Pierre Poilievre has replaced the Conservative Party’s top lawyer with his own pick, CBC News has learned, as he continues to shake up the party’s upper echelons.
The party’s legal counsel, Arthur Hamilton, has been replaced with Michael Wilson, a Poilievre ally and partner at the law firm Goodmans, according to sources. The sources were not authorized to speak publicly about the change.
It’s the latest in a series of appointments by Poilievre that include an overhaul of the party’s powerful fundraising arm and a reported change to a high-ranking leadership role.
Wilson, a partner in the dispute resolution group at Goodmans, helped out with Poilievre’s leadership campaign. A Politico profile of the campaign names him as an Ontario field organizer. He previously worked as chief of staff to Ontario’s attorney general.

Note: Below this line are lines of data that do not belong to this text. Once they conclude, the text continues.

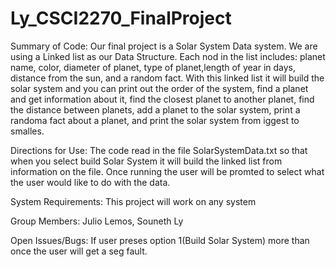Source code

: # Ly_CSCI2270_FinalProject
Summary of Code: Our final project is a Solar System Data system. We are using a Linked list as our Data Structure. Each nod in the list includes: planet name, color, diameter of planet, type of planet,length of year in days, distance from the sun, and a random fact.  With this linked list it will build the solar system and you can print out the order of the system, find a planet and get information about it, find the closest planet to another planet, find the distance between planets, add a planet to the solar system, print a randoma fact about a planet, and print the solar system from iggest to smalles.

Directions for Use:  The code read in the file SolarSystemData.txt so that when you select build Solar System it will build the linked list from information on the file. Once running the user will be promted to select what the user would like to do with the data.

System Requirements: This project will work on any system

Group Members: Julio Lemos, Souneth Ly

Open Issues/Bugs: If user preses option 1(Build Solar System) more than once the user will get a seg fault.
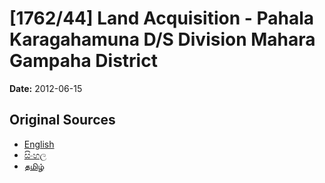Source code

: # [1762/44] Land Acquisition - Pahala Karagahamuna D/S Division Mahara Gampaha District

**Date:** 2012-06-15

## Original Sources

- [English](https://documents.gov.lk/view/extra-gazettes/2012/6/1762-44_E.pdf)
- [සිංහල](https://documents.gov.lk/view/extra-gazettes/2012/6/1762-44_S.pdf)
- [தமிழ்](https://documents.gov.lk/view/extra-gazettes/2012/6/1762-44_T.pdf)
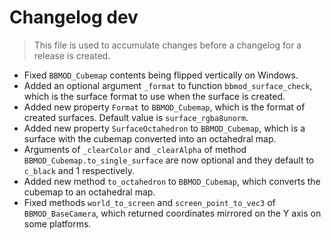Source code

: # Changelog dev
> This file is used to accumulate changes before a changelog for a release is
> created.

* Fixed `BBMOD_Cubemap` contents being flipped vertically on Windows.
* Added an optional argument `_format` to function `bbmod_surface_check`, which is the surface format to use when the surface is created.
* Added new property `Format` to `BBMOD_Cubemap`, which is the format of created surfaces. Default value is `surface_rgba8unorm`.
* Added new property `SurfaceOctahedron` to `BBMOD_Cubemap`, which is a surface with the cubemap converted into an octahedral map.
* Arguments of `_clearColor` and `_clearAlpha` of method `BBMOD_Cubemap.to_single_surface` are now optional and they default to `c_black` and 1 respectively.
* Added new method `to_octahedron` to `BBMOD_Cubemap`, which converts the cubemap to an octahedral map.
* Fixed methods `world_to_screen` and `screen_point_to_vec3` of `BBMOD_BaseCamera`, which returned coordinates mirrored on the Y axis on some platforms.
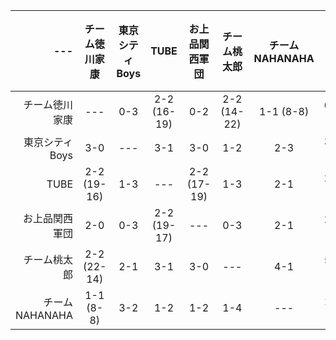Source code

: | --- | チーム徳川家康 | 東京シティBoys | TUBE | お上品関西軍団 | チーム桃太郎 | チームNAHANAHA | チーム勝敗 | チーム順位|
| ----: | :---: | :---: | :---: | :---: | :---: | :---: | :---: | :---: |
| チーム徳川家康 | --- | 0-3 | 2-2 (16-19) | 0-2 | 2-2 (14-22) | 1-1 (8-8) | 0-3 | -- |
| 東京シティBoys | 3-0 | --- | 3-1 | 3-0 | 1-2 | 2-3 | 3-2 | -- |
| TUBE | 2-2 (19-16) | 1-3 | --- | 2-2 (17-19) | 1-3 | 2-1 | 2-3 | -- |
| お上品関西軍団 | 2-0 | 0-3 | 2-2 (19-17) | --- | 0-3 | 2-1 | 2-2 | -- |
| チーム桃太郎 | 2-2 (22-14) | 2-1 | 3-1 | 3-0 | --- | 4-1 | 5-0 | 1 |
| チームNAHANAHA | 1-1 (8-8) | 3-2 | 1-2 | 1-2 | 1-4 | --- | 1-3 | -- |
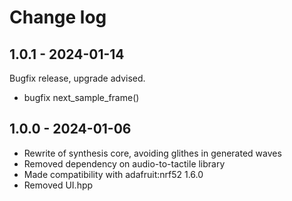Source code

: # Change log

## 1.0.1 - 2024-01-14

Bugfix release, upgrade advised.

* bugfix next_sample_frame()

## 1.0.0 - 2024-01-06

* Rewrite of synthesis core, avoiding glithes in generated waves
* Removed dependency on audio-to-tactile library
* Made compatibility with adafruit:nrf52 1.6.0
* Removed UI.hpp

His predecessor, Hamilton, a partner at Dentons, has a long history of representing the party, including during high-profile incidents during the Stephen Harper era, such as the 2011 robocalls affair.
The switch follows other recent behind-the-scenes changes. One of Poilievre’s first moves upon becoming Conservative leader was to replace the head of the powerful Conservative Fund.
James Dodds, appointed to the party’s fundraising arm by former leader Erin O’Toole, was replaced with lawyer Robert Staley, another Poilievre ally who has been with the party since the Harper period.
Former MP and cabinet minister Tony Clement was also appointed to the Fund’s board.
Less than a week after winning the leadership, the Toronto Star reported Mike Crase, executive director of Ontario’s Progressive Conservatives, would become executive director of the federal party.
A spokesperson for Poilievre’s office said he would not comment on staffing matters.